## Try it
From the records below, pull each line that has "interface".

(Data records Opens)

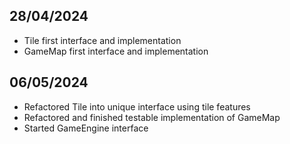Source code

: ## 28/04/2024
- Tile first interface and implementation
- GameMap first interface and implementation

## 06/05/2024
- Refactored Tile into unique interface using tile features
- Refactored and finished testable implementation of GameMap
- Started GameEngine interface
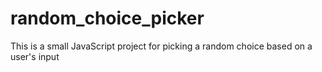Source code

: # random_choice_picker
This is a small JavaScript project for picking a random choice based on a user's input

(Data records Closes)

## Expected answer
- Tile first interface and implementation
- GameMap first interface and implementation
- Refactored Tile into unique interface using tile features
- Started GameEngine interface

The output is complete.